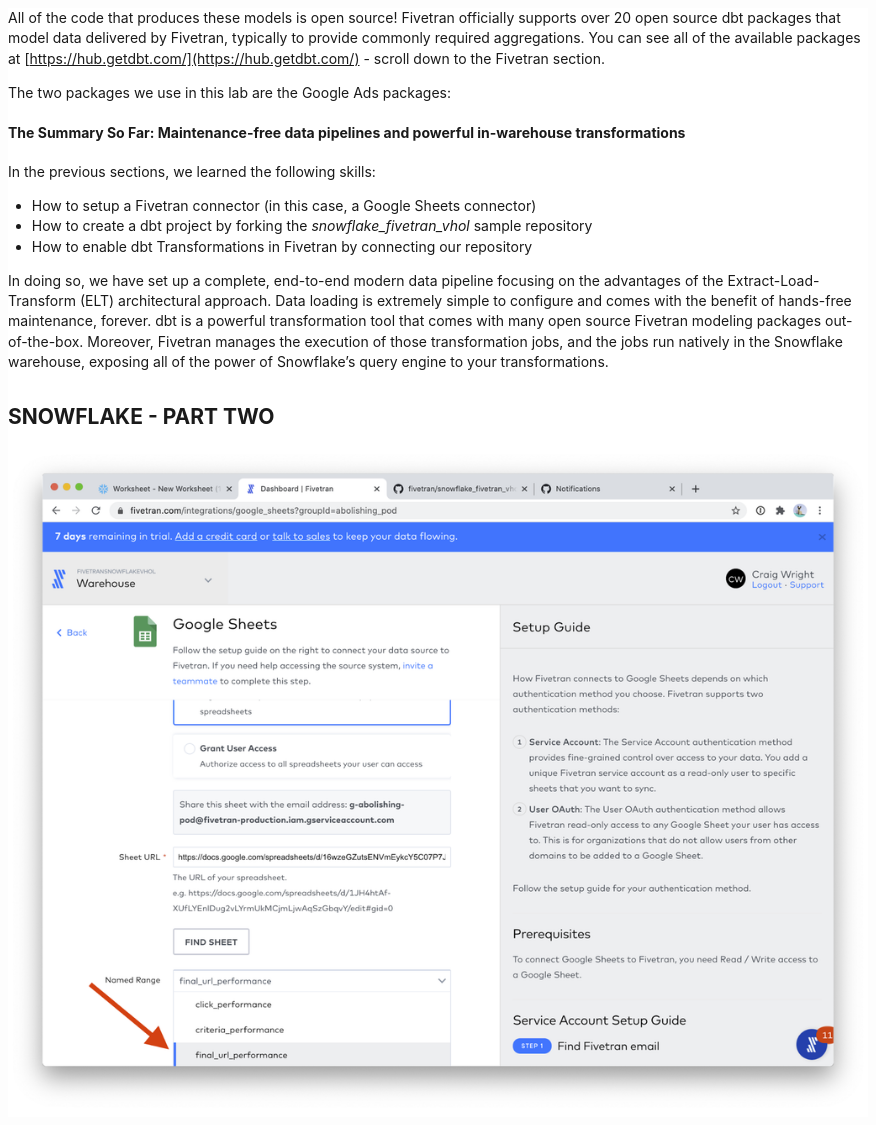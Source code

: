 All of the code that produces these models is open source! Fivetran officially supports over 20 open source dbt packages that model data delivered by Fivetran, typically to provide commonly required aggregations. You can see all of the available packages at [https://hub.getdbt.com/](https://hub.getdbt.com/) - scroll down to the Fivetran section.

The two packages we use in this lab are the Google Ads packages:

#### 

#### The Summary So Far: Maintenance-free data pipelines and powerful in-warehouse transformations

In the previous sections, we learned the following skills:

* How to setup a Fivetran connector \(in this case, a Google Sheets connector\)
* How to create a dbt project by forking the _snowflake\_fivetran\_vhol_ sample repository
* How to enable dbt Transformations in Fivetran by connecting our repository

In doing so, we have set up a complete, end-to-end modern data pipeline focusing on the advantages of the Extract-Load-Transform \(ELT\) architectural approach. Data loading is extremely simple to configure and comes with the benefit of hands-free maintenance, forever. dbt is a powerful transformation tool that comes with many open source Fivetran modeling packages out-of-the-box. Moreover, Fivetran manages the execution of those transformation jobs, and the jobs run natively in the Snowflake warehouse, exposing all of the power of Snowflake’s query engine to your transformations.

### 

## SNOWFLAKE - PART TWO

![](assets/vhol_fivetran/image68.png)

+ + +

**Activity:**
Give again, word for word, every line from the top of the data above to the line holding "connecting our repository", inclusive, with the pictures left out.

**Worked solution:**
Source code

: All of the code that produces these models is open source! Fivetran officially supports over 20 open source dbt packages that model data delivered by Fivetran, typically to provide commonly required aggregations. You can see all of the available packages at [https://hub.getdbt.com/](https://hub.getdbt.com/) - scroll down to the Fivetran section.

The two packages we use in this lab are the Google Ads packages:

#### 

#### The Summary So Far: Maintenance-free data pipelines and powerful in-warehouse transformations

In the previous sections, we learned the following skills:

* How to setup a Fivetran connector \(in this case, a Google Sheets connector\)
* How to create a dbt project by forking the _snowflake\_fivetran\_vhol_ sample repository
* How to enable dbt Transformations in Fivetran by connecting our repository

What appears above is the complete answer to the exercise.